Method 1: Use GNOME Extension
For GNOME Desktop, the default desktop in Ubuntu, Fedora Workstation, and optional in Debian, Arch, etc, it has built-in power mode settings.
Without using top-right corner system status menu or opening ‘Power’ settings every time, an extension can automatically switch CPU mode depending on power status.
With extension, your CPU will work at ‘Performance‘ mode when on power supply, ‘balanced‘ mode when on battery, and will go ‘Power Saver‘ when battery lower than 25%. Though, you can change the settings as you need.
Install Power Profile Switcher
At the moment of writing, the extension supports GNOME 42, 43 & 44. Meaning, you can install it in Ubuntu 22.04, Ubuntu 23.04, Debian 12, and Fedora 38.
For Ubuntu users, first search for and install “Extension Manager” from Ubuntu Software.
Then, launch “Extension Manager”, navigate to Browse tab, finally search and install the “Power Profile Switcher” extension.
For Fedora, Debian, etc with GNOME, simply open the link below in your web browser:
Then, use ON/OFF switch to install the extension.
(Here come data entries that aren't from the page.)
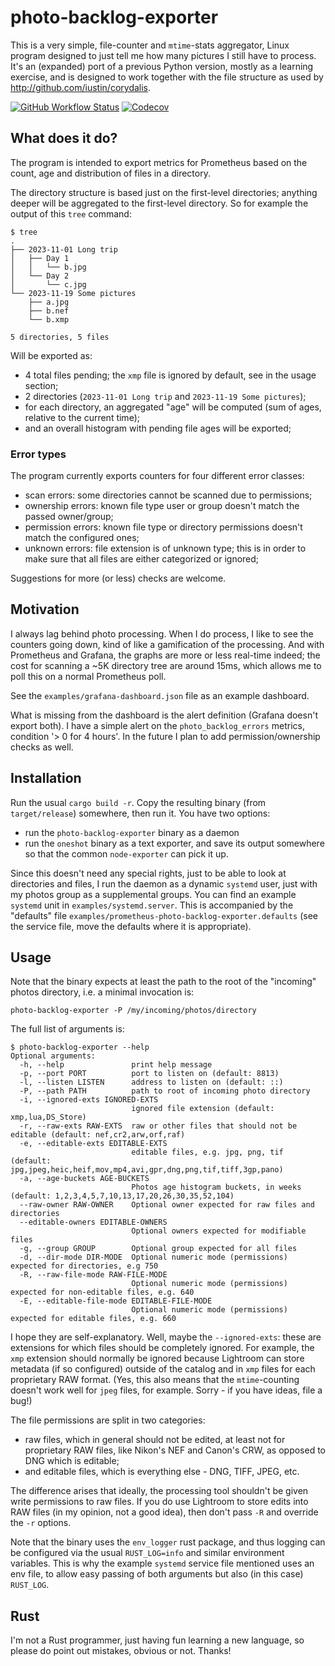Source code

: # photo-backlog-exporter

This is a very simple, file-counter and `mtime`-stats aggregator,
Linux program designed to just tell me how many pictures I still have
to process. It's an (expanded) port of a previous Python version,
mostly as a learning exercise, and is designed to work together with
the file structure as used by <http://github.com/iustin/corydalis>.

[![GitHub Workflow Status](https://img.shields.io/github/actions/workflow/status/iustin/photo-backlog-exporter/rust.yml?branch=main)](https://github.com/iustin/pyxattr/actions/workflows/ci.yml)
[![`Codecov`](https://img.shields.io/codecov/c/github/iustin/photo-backlog-exporter)](https://codecov.io/gh/iustin/photo-backlog-exporter)

## What does it do?

The program is intended to export metrics for Prometheus based on the
count, age and distribution of files in a directory.

The directory structure is based just on the first-level directories; anything
deeper will be aggregated to the first-level directory. So for example
the output of this `tree` command:

```shell
$ tree
.
├── 2023-11-01 Long trip
│   ├── Day 1
│   │   └── b.jpg
│   └── Day 2
│       └── c.jpg
└── 2023-11-19 Some pictures
    ├── a.jpg
    ├── b.nef
    └── b.xmp

5 directories, 5 files
```

Will be exported as:

- 4 total files pending; the `xmp` file is ignored by default, see in
  the usage section;
- 2 directories (`2023-11-01 Long trip` and `2023-11-19 Some
  pictures`);
- for each directory, an aggregated "age" will be computed (sum of
  ages, relative to the current time);
- and an overall histogram with pending file ages will be exported;

### Error types

The program currently exports counters for four different error classes:

- scan errors: some directories cannot be scanned due to permissions;
- ownership errors: known file type user or group doesn't match the passed
  owner/group;
- permission errors: known file type or directory permissions doesn't match the
  configured ones;
- unknown errors: file extension is of unknown type; this is in order to make
  sure that all files are either categorized or ignored;

Suggestions for more (or less) checks are welcome.

## Motivation

I always lag behind photo processing. When I do process, I like to see
the counters going down, kind of like a gamification of the
processing. And with Prometheus and Grafana, the graphs are more or
less real-time indeed; the cost for scanning a ~5K directory tree are
around 15ms, which allows me to poll this on a normal Prometheus poll.

See the `examples/grafana-dashboard.json` file as an example
dashboard.

What is missing from the dashboard is the alert definition (Grafana
doesn't export both). I have a simple alert on the
`photo_backlog_errors` metrics, condition  '> 0 for 4 hours'. In the
future I plan to add permission/ownership checks as well.

## Installation

Run the usual `cargo build -r`. Copy the resulting binary (from
`target/release`) somewhere, then run it. You have two options:

- run the `photo-backlog-exporter` binary as a daemon
- run the `oneshot` binary as a text exporter, and save its
  output somewhere so that the common `node-exporter` can pick it up.

Since this doesn't need any special rights, just to be able to look at
directories and files, I run the daemon as a dynamic `systemd` user,
just with my photos group as a supplemental groups. You can find an
example `systemd` unit in `examples/systemd.server`. This is accompanied
by the "defaults" file
`examples/prometheus-photo-backlog-exporter.defaults` (see the service
file, move the defaults where it is appropriate).

## Usage

Note that the binary expects at least the path to the root of the
"incoming" photos directory, i.e. a minimal invocation is:

```shell
photo-backlog-exporter -P /my/incoming/photos/directory
```

The full list of arguments is:

```shell
$ photo-backlog-exporter --help
Optional arguments:
  -h, --help               print help message
  -p, --port PORT          port to listen on (default: 8813)
  -l, --listen LISTEN      address to listen on (default: ::)
  -P, --path PATH          path to root of incoming photo directory
  -i, --ignored-exts IGNORED-EXTS
                           ignored file extension (default: xmp,lua,DS_Store)
  -r, --raw-exts RAW-EXTS  raw or other files that should not be editable (default: nef,cr2,arw,orf,raf)
  -e, --editable-exts EDITABLE-EXTS
                           editable files, e.g. jpg, png, tif (default: jpg,jpeg,heic,heif,mov,mp4,avi,gpr,dng,png,tif,tiff,3gp,pano)
  -a, --age-buckets AGE-BUCKETS
                           Photos age histogram buckets, in weeks (default: 1,2,3,4,5,7,10,13,17,20,26,30,35,52,104)
  --raw-owner RAW-OWNER    Optional owner expected for raw files and directories
  --editable-owners EDITABLE-OWNERS
                           Optional owners expected for modifiable files
  -g, --group GROUP        Optional group expected for all files
  -d, --dir-mode DIR-MODE  Optional numeric mode (permissions) expected for directories, e.g 750
  -R, --raw-file-mode RAW-FILE-MODE
                           Optional numeric mode (permissions) expected for non-editable files, e.g. 640
  -E, --editable-file-mode EDITABLE-FILE-MODE
                           Optional numeric mode (permissions) expected for editable files, e.g. 660
```

I hope they are self-explanatory. Well, maybe the `--ignored-exts`:
these are extensions for which files should be completely
ignored. For example, the `xmp` extension should normally be ignored
because Lightroom can store metadata (if so configured) outside of the
catalog and in `xmp` files for each proprietary RAW format. (Yes, this
also means that the `mtime`-counting doesn't work well for `jpeg` files,
for example. Sorry - if you have ideas, file a bug!)

The file permissions are split in two categories:

- raw files, which in general should not be edited, at least not for proprietary
  RAW files, like Nikon's NEF and Canon's CRW, as opposed to DNG which is
  editable;
- and editable files, which is everything else - DNG, TIFF, JPEG, etc.

The difference arises that ideally, the processing tool shouldn't be given write
permissions to raw files. If you do use Lightroom to store edits into RAW files
(in my opinion, not a good idea), then don't pass `-R` and override the `-r`
options.

Note that the binary uses the `env_logger` rust package, and thus
logging can be configured via the usual `RUST_LOG=info` and similar
environment variables. This is why the example `systemd` service file
mentioned uses an env file, to allow easy passing of both arguments but
also (in this case) `RUST_LOG`.

## Rust

I'm not a Rust programmer, just having fun learning a new language, so
please do point out mistakes, obvious or not. Thanks!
If you don’t see the toggle switch, install browser extension (via link in that page) and refresh the page.
Configure the extension
After installing, just plug in and plug out the power supply, and see the top-right system status menu if the power mode changes automatically.
To configure the extension, launch either “Extension Manager” or “Gnome Extensions” app (available in Gnome Software), then open the settings for the extension.
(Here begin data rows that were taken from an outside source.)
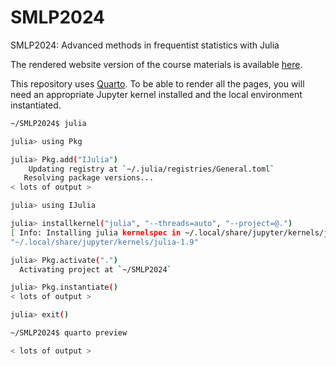 # SMLP2024

SMLP2024: Advanced methods in frequentist statistics with Julia

The rendered website version of the course materials is available [here](https://repsychling.github.io/SMLP2024/).

This repository uses [Quarto](https://quarto.org). To be able to render all the pages, you will need an appropriate Jupyter kernel installed and the local environment instantiated.

```sh
~/SMLP2024$ julia

julia> using Pkg

julia> Pkg.add("IJulia")
    Updating registry at `~/.julia/registries/General.toml`
   Resolving package versions...
< lots of output >

julia> using IJulia

julia> installkernel("julia", "--threads=auto", "--project=@.")
[ Info: Installing julia kernelspec in ~/.local/share/jupyter/kernels/julia-1.9
"~/.local/share/jupyter/kernels/julia-1.9"

julia> Pkg.activate(".")
  Activating project at `~/SMLP2024`

julia> Pkg.instantiate()
< lots of output >

julia> exit()

~/SMLP2024$ quarto preview

< lots of output >

```
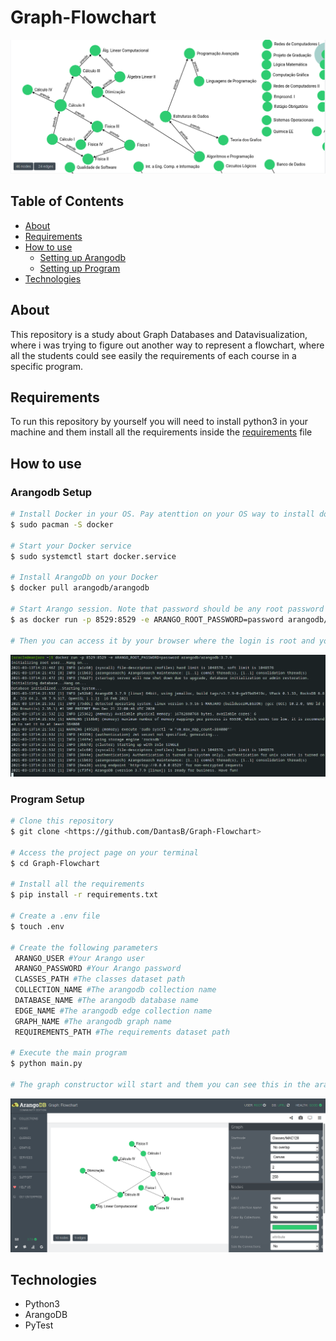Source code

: # Graph-Flowchart

![demonstration](img_src/ecigraphexample.png)

## Table of Contents

<!--ts-->
   * [About](#about)
   * [Requirements](#requirements)
   * [How to use](#how-to-use)
      * [Setting up Arangodb](#arangodb-setup)    
      * [Setting up Program](#program-setup)
   * [Technologies](#technologies)
<!--te-->

## About

This repository is a study about Graph Databases and Datavisualization, where i was trying to figure out another way to represent a flowchart, where all the students could see easily the requirements of each course in a specific program.

## Requirements

To run this repository by yourself you will need to install python3 in your machine and them install all the requirements inside the [requirements](requirements.txt) file

## How to use

### Arangodb Setup

```bash
# Install Docker in your OS. Pay atenttion on your OS way to install docker
$ sudo pacman -S docker

# Start your Docker service
$ sudo systemctl start docker.service

# Install ArangoDb on your Docker
$ docker pull arangodb/arangodb

# Start Arango session. Note that password should be any root password
$ as docker run -p 8529:8529 -e ARANGO_ROOT_PASSWORD=password arangodb/arangodb:3.7.9

# Then you can access it by your browser where the login is root and your password is the ARANGO_ROOT_PASSWORD variable
```
![demonstration](img_src/arangosetup.png)

### Program Setup

```bash
# Clone this repository
$ git clone <https://github.com/DantasB/Graph-Flowchart>

# Access the project page on your terminal
$ cd Graph-Flowchart

# Install all the requirements
$ pip install -r requirements.txt

# Create a .env file
$ touch .env  

# Create the following parameters
 ARANGO_USER #Your Arango user
 ARANGO_PASSWORD #Your Arango password
 CLASSES_PATH #The classes dataset path
 COLLECTION_NAME #The arangodb collection name
 DATABASE_NAME #The arangodb database name
 EDGE_NAME #The arangodb edge collection name
 GRAPH_NAME #The arangodb graph name
 REQUIREMENTS_PATH #The requirements dataset path

# Execute the main program
$ python main.py

# The graph constructor will start and them you can see this in the arangodb page
```
![demonstration](img_src/flowchart.png)


## Technologies

* Python3
* ArangoDB
* PyTest
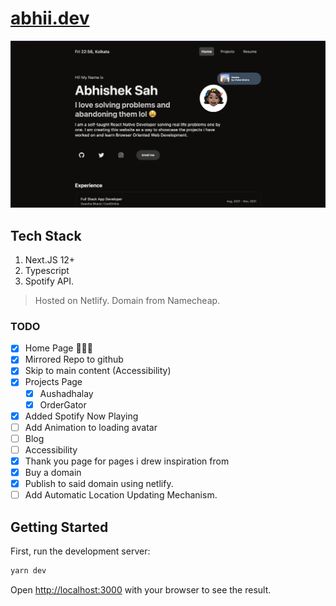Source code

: <!--<a href="http://abhii.dev/" target="_blank">abhii.dev</a> -->
# [abhii.dev](https://abhii.dev/)

![landing_page](assets/landing_page.png)

## Tech Stack

1. Next.JS 12+
2. Typescript
3. Spotify API.

> Hosted on Netlify.
> Domain from Namecheap.

### TODO

- [x] Home Page 🧑🏽‍💻
- [x] Mirrored Repo to github
- [x] Skip to main content (Accessibility)
- [x] Projects Page
  - [x] Aushadhalay
  - [x] OrderGator
- [x] Added Spotify Now Playing
- [ ] Add Animation to loading avatar
- [ ] Blog
- [ ] Accessibility
- [x] Thank you page for pages i drew inspiration from
- [x] Buy a domain
- [x] Publish to said domain using netlify.
- [ ] Add Automatic Location Updating Mechanism.

## Getting Started

First, run the development server:

```bash
yarn dev
```

Open [http://localhost:3000](http://localhost:3000) with your browser to see the result.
Method 2: Use Auto-CPUFreq
For other desktop environments as well as GNOME, there’s a popular free open-source tool ‘auto-cpufreq’ can do the job.
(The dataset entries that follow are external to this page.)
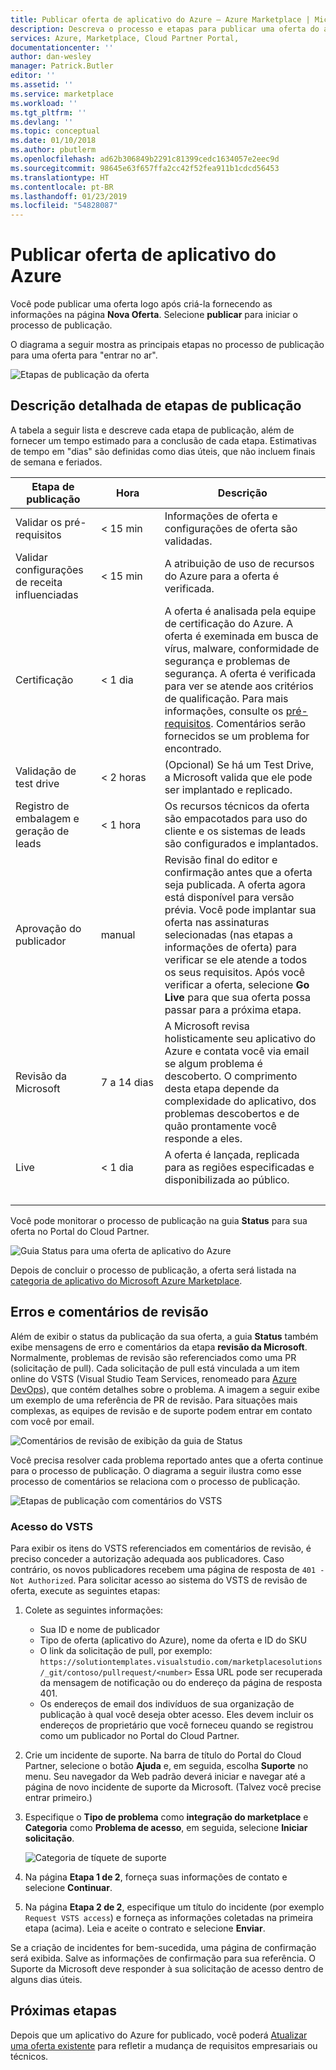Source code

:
 ```yaml
---
title: Publicar oferta de aplicativo do Azure – Azure Marketplace | Microsoft Docs
description: Descreva o processo e etapas para publicar uma oferta do aplicativo do Azure no Azure Marketplace.
services: Azure, Marketplace, Cloud Partner Portal,
documentationcenter: ''
author: dan-wesley
manager: Patrick.Butler
editor: ''
ms.assetid: ''
ms.service: marketplace
ms.workload: ''
ms.tgt_pltfrm: ''
ms.devlang: ''
ms.topic: conceptual
ms.date: 01/10/2018
ms.author: pbutlerm
ms.openlocfilehash: ad62b306849b2291c81399cedc1634057e2eec9d
ms.sourcegitcommit: 98645e63f657ffa2cc42f52fea911b1cdcd56453
ms.translationtype: HT
ms.contentlocale: pt-BR
ms.lasthandoff: 01/23/2019
ms.locfileid: "54828087"
---
```

# <a name="publish-azure-application-offer"></a>Publicar oferta de aplicativo do Azure

Você pode publicar uma oferta logo após criá-la fornecendo as informações na página **Nova Oferta**. Selecione **publicar** para iniciar o processo de publicação.

O diagrama a seguir mostra as principais etapas no processo de publicação para uma oferta para "entrar no ar".

![Etapas de publicação da oferta](./media/offer-publishing-steps.png)

## <a name="detailed-description-of-publishing-steps"></a>Descrição detalhada de etapas de publicação

A tabela a seguir lista e descreve cada etapa de publicação, além de fornecer um tempo estimado para a conclusão de cada etapa.  Estimativas de tempo em "dias" são definidas como dias úteis, que não incluem finais de semana e feriados.

|  **Etapa de publicação**           | **Hora**    | **Descrição**                                                            |
|  -------------------           | --------    | ---------------                                                            |
| Validar os pré-requisitos         | < 15 min    | Informações de oferta e configurações de oferta são validadas.                        |
| Validar configurações de receita influenciadas | < 15 min  | A atribuição de uso de recursos do Azure para a oferta é verificada.             |
| Certificação                  | < 1 dia     | A oferta é analisada pela equipe de certificação do Azure. A oferta é exeminada em busca de vírus, malware, conformidade de segurança e problemas de segurança. A oferta é verificada para ver se atende aos critérios de qualificação. Para mais informações, consulte os [pré-requisitos](./cpp-prerequisites.md). Comentários serão fornecidos se um problema for encontrado. |
| Validação de test drive          | < 2 horas   | (Opcional) Se há um Test Drive, a Microsoft valida que ele pode ser implantado e replicado.  |
| Registro de embalagem e geração de leads | < 1 hora  | Os recursos técnicos da oferta são empacotados para uso do cliente e os sistemas de leads são configurados e implantados. |
|  Aprovação do publicador             |  manual    | Revisão final do editor e confirmação antes que a oferta seja publicada. A oferta agora está disponível para versão prévia.  Você pode implantar sua oferta nas assinaturas selecionadas (nas etapas a informações de oferta) para verificar se ele atende a todos os seus requisitos.  Após você verificar a oferta, selecione **Go Live** para que sua oferta possa passar para a próxima etapa. |
| Revisão da Microsoft                | 7 a 14 dias | A Microsoft revisa holisticamente seu aplicativo do Azure e contata você via email se algum problema é descoberto.  O comprimento desta etapa depende da complexidade do aplicativo, dos problemas descobertos e de quão prontamente você responde a eles.  |
| Live                           | < 1 dia | A oferta é lançada, replicada para as regiões especificadas e disponibilizada ao público. |
|   |&nbsp;&nbsp;&nbsp;&nbsp;&nbsp;&nbsp;&nbsp;&nbsp;&nbsp;&nbsp;&nbsp;&nbsp;&nbsp;&nbsp;&nbsp;&nbsp;&nbsp;&nbsp;&nbsp;&nbsp;|   |
 
Você pode monitorar o processo de publicação na guia **Status** para sua oferta no Portal do Cloud Partner.

![Guia Status para uma oferta de aplicativo do Azure](./media/offer-status-tab.png)

Depois de concluir o processo de publicação, a oferta será listada na [categoria de aplicativo do Microsoft Azure Marketplace](https://azuremarketplace.microsoft.com/marketplace/apps/).


## <a name="errors-and-review-feedback"></a>Erros e comentários de revisão

Além de exibir o status da publicação da sua oferta, a guia **Status** também exibe mensagens de erro e comentários da etapa **revisão da Microsoft**.  Normalmente, problemas de revisão são referenciados como uma PR (solicitação de pull).  Cada solicitação de pull está vinculada a um item online do VSTS (Visual Studio Team Services, renomeado para [Azure DevOps](https://azure.microsoft.com/services/devops/)), que contém detalhes sobre o problema.  A imagem a seguir exibe um exemplo de uma referência de PR de revisão.  Para situações mais complexas, as equipes de revisão e de suporte podem entrar em contato com você por email. 

![Comentários de revisão de exibição da guia de Status](./media/status-tab-ms-review.png)

Você precisa resolver cada problema reportado antes que a oferta continue para o processo de publicação.  O diagrama a seguir ilustra como esse processo de comentários se relaciona com o processo de publicação.

![Etapas de publicação com comentários do VSTS](./media/pub-flow-vsts-access.png)


### <a name="vsts-access"></a>Acesso do VSTS

Para exibir os itens do VSTS referenciados em comentários de revisão, é preciso conceder a autorização adequada aos publicadores.  Caso contrário, os novos publicadores recebem uma página de resposta de `401 - Not Authorized`.  Para solicitar acesso ao sistema do VSTS de revisão de oferta, execute as seguintes etapas:

1. Colete as seguintes informações:
    - Sua ID e nome de publicador
    - Tipo de oferta (aplicativo do Azure), nome da oferta e ID do SKU
    - O link da solicitação de pull, por exemplo: `https://solutiontemplates.visualstudio.com/marketplacesolutions/_git/contoso/pullrequest/<number>` Essa URL pode ser recuperada da mensagem de notificação ou do endereço da página de resposta 401.
    - Os endereços de email dos indivíduos de sua organização de publicação à qual você deseja obter acesso.  Eles devem incluir os endereços de proprietário que você forneceu quando se registrou como um publicador no Portal do Cloud Partner.
2. Crie um incidente de suporte.  Na barra de título do Portal do Cloud Partner, selecione o botão **Ajuda** e, em seguida, escolha **Suporte** no menu.  Seu navegador da Web padrão deverá iniciar e navegar até a página de novo incidente de suporte da Microsoft.  (Talvez você precise entrar primeiro.)
3. Especifique o **Tipo de problema** como **integração do marketplace** e **Categoria** como **Problema de acesso**, em seguida, selecione **Iniciar solicitação**.

    ![Categoria de tíquete de suporte](./media/support-incident1.png)

4. Na página **Etapa 1 de 2**, forneça suas informações de contato e selecione **Continuar**.
5. Na página **Etapa 2 de 2**, especifique um título do incidente (por exemplo `Request VSTS access`) e forneça as informações coletadas na primeira etapa (acima).  Leia e aceite o contrato e selecione **Enviar**.

Se a criação de incidentes for bem-sucedida, uma página de confirmação será exibida.  Salve as informações de confirmação para sua referência.  O Suporte da Microsoft deve responder à sua solicitação de acesso dentro de alguns dias úteis.


## <a name="next-steps"></a>Próximas etapas

Depois que um aplicativo do Azure for publicado, você poderá [Atualizar uma oferta existente](./cpp-update-existing-offer.md) para refletir a mudança de requisitos empresariais ou técnicos.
By monitoring your laptop’s battery state, CPU usage, CPU temperature and system load, it automatically switch to “Performance” mode when on power supply, and switch to ‘Power Saver’ when on battery. CPU turbo boost is disabled for saving power, it will be enabled automatically when doing heavy work.
Auto-CPUFreq recommends to remove TLP to avoid conflict, unless you know how to use both tools in tandem.
The tool has an installer script to automatically install the tool as well as all its dependencies on your system. First, download the source from the link below:
Then, open Downloads folder and extract the source tarball, right-click on extracted folder and select “Open in Terminal“.
In the pop-up terminal, just run the installer by running the command below:
then, answer ‘i’ in the terminal output, to start downloading & installing dependencies as well as the tool.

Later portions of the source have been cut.